Designing an Entity Matching and Data Standardization System

Overview

Real-world data is messy. Organizations routinely receive information containing entity names that don't match their canonical records. A company name might appear as "IBM", "I.B.M.", "International Business Machines", or "Int'l Business Machines Corp" across different sources. Educational institutions, hospitals, government agencies, and countless other entities suffer from the same name variation problem.

This article explores how to design an entity matching system, with particular focus on the string matching algorithms that power fuzzy search capabilities.

The Problem

Entity matching appears straightforward until you encounter real-world variations:

Variation Type	Example
Abbreviation	"International Business Machines" → "IBM"
Punctuation	"I.B.M." vs "IBM"
Word reordering	"University of California" vs "California University"
Typos	"Machiens" vs "Machines"
OCR errors	"1BM" vs "IBM" (digit/letter confusion)
Partial names	"Stanford" vs "Stanford University"

A robust system must handle all these while minimizing false positives and false negatives.

String Matching Algorithms

The core of any entity matching system is its string similarity algorithms.
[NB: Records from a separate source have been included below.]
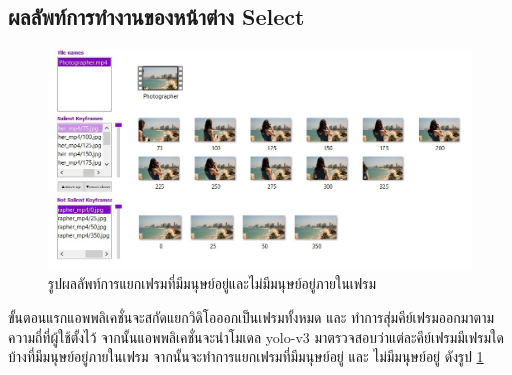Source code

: \subsection*{ผลลัพท์การทำงานของหน้าต่าง Select}
\begin{figure}[!ht]
  \centering
    \includegraphics[scale=0.6]{chapter4/images/Result/result_select3.jpg}
    \caption{รูปผลลัพท์การแยกเฟรมที่มีมนุษย์อยู่และไม่มีมนุษย์อยู่ภายในเฟรม}
    \label{fig:result_select}
\end{figure}
ขั้นตอนแรกแอพพลิเคชั่นจะสกัดแยกวิดิโอออกเป็นเฟรมทั้งหมด และ ทำการสุ่มคีย์เฟรมออกมาตามความถี่ที่ผู้ใช้ตั้งไว้ จากนั้นแอพพลิเคชั่นจะนำโมเดล yolo-v3 มาตรวจสอบว่าแต่ละคีย์เฟรมมีเฟรมใดบ้างที่มีมนุษย์อยู่ภายในเฟรม จากนั้นจะทำการแยกเฟรมที่มีมนุษย์อยู่ และ ไม่มีมนุษย์อยู่ ดังรูป \ref{fig:result_select}

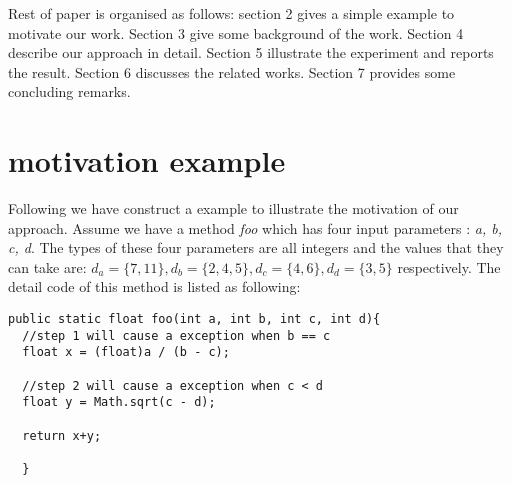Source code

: \documentclass{sig-alternate}
\begin{document}



Rest of paper is organised as follows:
section 2 gives a simple example to motivate our work. Section 3 give some background of the work. Section 4 describe our approach in detail. Section 5 illustrate the experiment and reports the result. Section 6 discusses the related works. Section 7 provides some concluding remarks.

\section{motivation example}

Following we have construct a example to illustrate the motivation of our approach. Assume we have a method \emph{foo} which has four input parameters : \emph{a, b, c, d}. The types of these four parameters are all integers and the values that they can take are: $d_{a} = \{7, 11\}, d_{b} = \{2, 4, 5\}, d_{c} = \{4, 6\}, d_{d} = \{3, 5\}$ respectively.  The detail code of this method is listed as following:

\begin{verbatim}
public static float foo(int a, int b, int c, int d){
  //step 1 will cause a exception when b == c
  float x = (float)a / (b - c);

  //step 2 will cause a exception when c < d
  float y = Math.sqrt(c - d);

  return x+y;

  }
\end{verbatim}
\end{document}
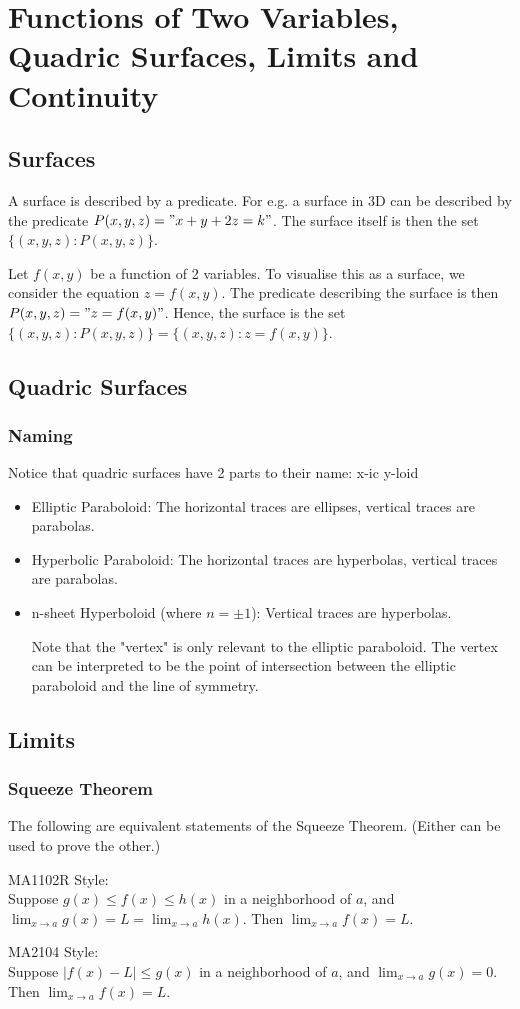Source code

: \documentclass{article}
\begin{document}
\section{Functions of Two Variables, Quadric Surfaces, Limits and Continuity}
\subsection{Surfaces}
A surface is described by a predicate. For e.g. a surface in 3D can be described by the predicate $P(x,y,z)="x+y+2z=k"$. The surface itself is then the set $\{(x,y,z):P(x,y,z)\}$.

Let $f(x,y)$ be a function of 2 variables. To visualise this as a surface, we consider the equation $z=f(x,y)$. The predicate describing the surface is then $P(x,y,z)="z=f(x,y)"$. Hence, the surface is the set $\{(x,y,z):P(x,y,z)\}=\{(x,y,z):z=f(x,y)\}$.

\subsection{Quadric Surfaces}
\subsubsection{Naming}
Notice that quadric surfaces have 2 parts to their name: x-ic y-loid\\
\begin{itemize}
	\item Elliptic Paraboloid: The horizontal traces are ellipses, vertical traces are parabolas.
	\item Hyperbolic Paraboloid: The horizontal traces are hyperbolas, vertical traces are parabolas. 
	\item n-sheet Hyperboloid (where $n=\pm 1$): Vertical traces are hyperbolas.
	
Note that the "vertex" is only relevant to the elliptic paraboloid. The vertex can be interpreted to be the point of intersection between the elliptic paraboloid and the line of symmetry.
\end{itemize}

\subsection{Limits}
\subsubsection{Squeeze Theorem}
The following are equivalent statements of the Squeeze Theorem. (Either can be used to prove the other.)

MA1102R Style:\\
Suppose $g(x)\leq f(x)\leq h(x)$ in a neighborhood of $a$, and $\lim_{x\rightarrow a}g(x)=L=\lim_{x\rightarrow a}h(x)$. Then $\lim_{x\rightarrow a}f(x)=L$.

MA2104 Style:\\
Suppose $|f(x)-L|\leq g(x)$ in a neighborhood of $a$, and $\lim_{x\rightarrow a}g(x)=0$. Then $\lim_{x\rightarrow a}f(x)=L$.
\end{document}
Different algorithms excel at different types of variations.

Levenshtein Distance (Edit Distance)

The Levenshtein distance counts the minimum number of single-character edits (insertions, deletions, substitutions) needed to transform one string into another.

For strings $a$ and $b$ with lengths $|a|$ and $|b|$ , define $d(i,j)$ as the distance between the first $i$ characters of $a$ and first $j$ characters of $b$ :

d(i,j) = \begin{cases} \max(i,j) & \text{if } \min(i,j) = 0 \\ \min \begin{cases} d(i-1, j) + 1 & \text{(deletion)} \\ d(i, j-1) + 1 & \text{(insertion)} \\ d(i-1, j-1) + \mathbf{1}_{a_i \neq b_j} & \text{(substitution)} \end{cases} & \text{otherwise} \end{cases}

Example: "kitten" → "sitting"

		s	i	t	t	i	n	g
	0	1	2	3	4	5	6	7
k	1	1	2	3	4	5	6	7
i	2	2	1	2	3	4	5	6
t	3	3	2	1	2	3	4	5
t	4	4	3	2	1	2	3	4
e	5	5	4	3	2	2	3	4
n	6	6	5	4	3	3	2	3

Distance = 3 (substitute k→s, substitute e→i, insert g)

Normalized similarity:

\text{sim}(a, b) = 1 - \frac{d(a, b)}{\max(|a|, |b|)}

def levenshtein_distance(s1, s2):
    m, n = len(s1), len(s2)
    dp = [[0] * (n + 1) for _ in range(m + 1)]

    for i in range(m + 1):
        dp[i][0] = i
    for j in range(n + 1):
        dp[0][j] = j

    for i in range(1, m + 1):
        for j in range(1, n + 1):
            cost = 0 if s1[i-1] == s2[j-1] else 1
            dp[i][j] = min(
                dp[i-1][j] + 1,      # deletion
                dp[i][j-1] + 1,      # insertion
                dp[i-1][j-1] + cost  # substitution
            )

    return dp[m][n]

Best for: Typos, small character-level errors.

Jaro-Winkler Similarity

Jaro-Winkler is designed for short strings like names. It considers character matches and transpositions.

Jaro similarity for strings $s_1$ and $s_2$ :

\text{jaro}(s_1, s_2) = \begin{cases} 0 & \text{if } m = 0 \\ \frac{1}{3} \left( \frac{m}{|s_1|} + \frac{m}{|s_2|} + \frac{m - t}{m} \right) & \text{otherwise} \end{cases}

where:

$m$ = number of matching characters (within window $\lfloor \frac{\max(|s_1|, |s_2|)}{2} \rfloor - 1$ )
$t$ = number of transpositions / 2

Jaro-Winkler boosts similarity for strings with common prefixes:

\text{jaro\_winkler}(s_1, s_2) = \text{jaro}(s_1, s_2) + \ell \cdot p \cdot (1 - \text{jaro}(s_1, s_2))

where:

$\ell$ = length of common prefix (up to 4 characters)
$p$ = scaling factor (typically 0.1)

Example: "MARTHA" vs "MARHTA"

Matches: M, A, R, T, H, A (m = 6)
Transpositions: T/H are transposed (t = 1)
Jaro = $\frac{1}{3}(\frac{6}{6} + \frac{6}{6} + \frac{6-1}{6}) = 0.944$
Common prefix "MAR" (ℓ = 3)
Jaro-Winkler = $0.944 + 3 \times 0.1 \times (1 - 0.944) = 0.961$

Best for: Personal names, short entity names.

N-gram Similarity (Jaccard)

N-grams split strings into overlapping substrings of length n. Comparison uses set operations.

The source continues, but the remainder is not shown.